Monday, April 2, 2012

The Paris Wife by Paula McLain

"We called Paris the great good place, then, and it was.  We invented it after all.  We made it with our longing and cigarettes and Rhum St. James; we made it with smoke and smart and savage conversation, and we dared anyone to say it wasn't ours.  Together we made everything and then we busted it apart again."

"Books could be an incredible adventure.  I stayed under my blanket and barely moved, and no one would have guessed how my mind raced and my heart soared with stories."

This book was #3 on my top ten list of 2012.

"If I can write one sentence, simple and true every day, I'll be satisfied" 
(Ernest Hemingway).

Set in 1920s Paris, the novel tells the story of Hadley Richardson, the first (out of four) wife of novelist Ernest Hemingway.  Hadley has "all but given up on love" when she meets Hemingway and is swept off to Paris.  Even though they are madly in love, the couple gets more then they bargained for when Hemingway finds himself swept up in the jazz age surrounded by drinking, women, and questionable morals.

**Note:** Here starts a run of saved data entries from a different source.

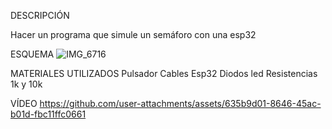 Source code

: DESCRIPCIÓN 

Hacer un programa que simule un semáforo con una esp32 

ESQUEMA
![IMG_6716](https://github.com/user-attachments/assets/85eba929-3742-4933-9dda-c160e6bb7889)

MATERIALES UTILIZADOS
Pulsador 
Cables 
Esp32 
Diodos led 
Resistencias 1k y 10k 

VÍDEO 
https://github.com/user-attachments/assets/635b9d01-8646-45ac-b01d-fbc11ffc0661

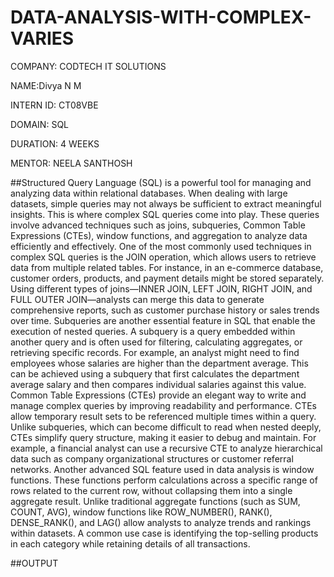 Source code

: # DATA-ANALYSIS-WITH-COMPLEX-VARIES
COMPANY: CODTECH IT SOLUTIONS

NAME:Divya N M

INTERN ID: CT08VBE

DOMAIN: SQL

DURATION: 4 WEEKS

MENTOR: NEELA SANTHOSH

##Structured Query Language (SQL) is a powerful tool for managing and analyzing data within relational databases. When dealing with large datasets, simple queries may not always be sufficient to extract meaningful insights. This is where complex SQL queries come into play. These queries involve advanced techniques such as joins, subqueries, Common Table Expressions (CTEs), window functions, and aggregation to analyze data efficiently and effectively. One of the most commonly used techniques in complex SQL queries is the JOIN operation, which allows users to retrieve data from multiple related tables. For instance, in an e-commerce database, customer orders, products, and payment details might be stored separately. Using different types of joins—INNER JOIN, LEFT JOIN, RIGHT JOIN, and FULL OUTER JOIN—analysts can merge this data to generate comprehensive reports, such as customer purchase history or sales trends over time. Subqueries are another essential feature in SQL that enable the execution of nested queries. A subquery is a query embedded within another query and is often used for filtering, calculating aggregates, or retrieving specific records. For example, an analyst might need to find employees whose salaries are higher than the department average. This can be achieved using a subquery that first calculates the department average salary and then compares individual salaries against this value. Common Table Expressions (CTEs) provide an elegant way to write and manage complex queries by improving readability and performance. CTEs allow temporary result sets to be referenced multiple times within a query. Unlike subqueries, which can become difficult to read when nested deeply, CTEs simplify query structure, making it easier to debug and maintain. For example, a financial analyst can use a recursive CTE to analyze hierarchical data such as company organizational structures or customer referral networks. Another advanced SQL feature used in data analysis is window functions. These functions perform calculations across a specific range of rows related to the current row, without collapsing them into a single aggregate result. Unlike traditional aggregate functions (such as SUM, COUNT, AVG), window functions like ROW_NUMBER(), RANK(), DENSE_RANK(), and LAG() allow analysts to analyze trends and rankings within datasets. A common use case is identifying the top-selling products in each category while retaining details of all transactions.

##OUTPUT
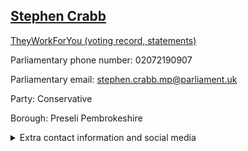 ## <a href="https://members.parliament.uk/member/1554/contact">Stephen Crabb</a>

<a href="https://www.theyworkforyou.com/mp/11768/stephen_crabb/preseli_pembrokeshire">TheyWorkForYou (voting record, statements)</a> 

Parliamentary phone number: 02072190907 

Parliamentary email: stephen.crabb.mp@parliament.uk 

Party: Conservative 

Borough: Preseli Pembrokeshire 

<details><summary>Extra contact information and social media</summary> 
<li>Website: http://www.stephencrabb.com/</li>
<li>Twitter: https://twitter.com/SCrabbMP</li>
<li>Constituency office phone number: 01437767555</li>
<li>Constituency office email: stephen.crabb.mp@parliament.uk</li>
<li>Facebook:</li>
<li>Instagram:</li>
<li>Youtube:</li>
<li>Linkedin:</li>
<li>Government department phone number:</li>
<li>Government department email:</li>
<li>Threads:</li>
<li>Party office phone number:</li>
<li>Party office email:</li>
<li>Tiktok:</li>
</details> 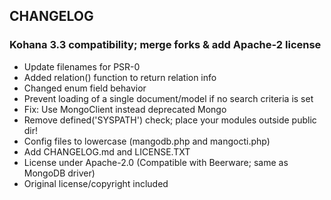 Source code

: CHANGELOG
---------

### Kohana 3.3 compatibility; merge forks & add Apache-2 license

* Update filenames for PSR-0
* Added relation() function to return relation info
* Changed enum field behavior
* Prevent loading of a single document/model if no search criteria is set
* Fix: Use MongoClient instead deprecated Mongo
* Remove defined('SYSPATH') check; place your modules outside public dir!
* Config files to lowercase (mangodb.php and mangocti.php)
* Add CHANGELOG.md and LICENSE.TXT
* License under Apache-2.0 (Compatible with Beerware; same as MongoDB driver)
* Original license/copyright included
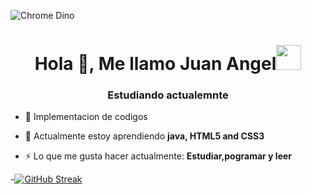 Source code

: <!--
**UjwalKandi/UjwalKandi** is a ✨ _special_ ✨ repository because its `README.md` (this file) appears on your GitHub profile.
-->
![Chrome Dino](https://mir-s3-cdn-cf.behance.net/project_modules/max_1200/4ff07986208593.5d9a654e92f36.gif)

<h1 align="center">Hola 👋, Me llamo Juan Angel<img height="40" src="https://emoji.gg/assets/emoji/7333-parrotdance.gif"></h1>
<h3 align="center">Estudiando actualemnte </h3>

- 🔭 Implementacion de codigos

- 🌱 Actualmente estoy aprendiendo  **java, HTML5 and CSS3**

- ⚡ Lo que me gusta hacer actualmente: **Estudiar,pogramar y leer**

-<a href="https://git.io/streak-stats"><img src="https://github-readme-streak-stats.herokuapp.com?user=Juan%20Angel&theme=dracula&hide_border=&mode=weekly" alt="GitHub Streak" /></a>
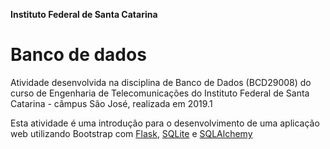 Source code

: **Instituto Federal de Santa Catarina**

# Banco de dados

Atividade desenvolvida na disciplina de Banco de Dados (BCD29008) do curso de Engenharia de Telecomunicações do Instituto Federal de Santa Catarina - câmpus São José, realizada em 2019.1

Esta atividade é uma introdução para o desenvolvimento de uma aplicação web utilizando Bootstrap com [Flask](http://flask.pocoo.org/docs/1.0/tutorial/), [SQLite](https://www.sqlite.org) e [SQLAlchemy](https://www.sqlalchemy.org/)
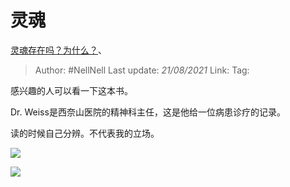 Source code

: # 灵魂
[灵魂存在吗？为什么？](https://www.zhihu.com/question/20693940/answer/1883109612)、

> Author: #NellNell 
> Last update: *21/08/2021* 
> Link:
> Tag: 

感兴趣的人可以看一下这本书。

Dr. Weiss是西奈山医院的精神科主任，这是他给一位病患诊疗的记录。

读的时候自己分辨。不代表我的立场。

![](https://pic1.zhimg.com/50/v2-b1cf53c1c432632625e25c88fc2810e9_720w.jpg?source=c8b7c179)

![](https://pic1.zhimg.com/80/v2-b1cf53c1c432632625e25c88fc2810e9_720w.jpg?source=c8b7c179)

Ever since I went o Paris a few years ago, I've loved the idea of "Paris in the 20s."  This novel captured everything I loved about the era and more.   The author does a wonderful job of tying in characters of the "Lost Generation" such as Gertrude Stein, Ezra Pound, and the Fitzgeralds.  I loved the character of Hadley and felt for her as she struggled to fit into a new lifestyle.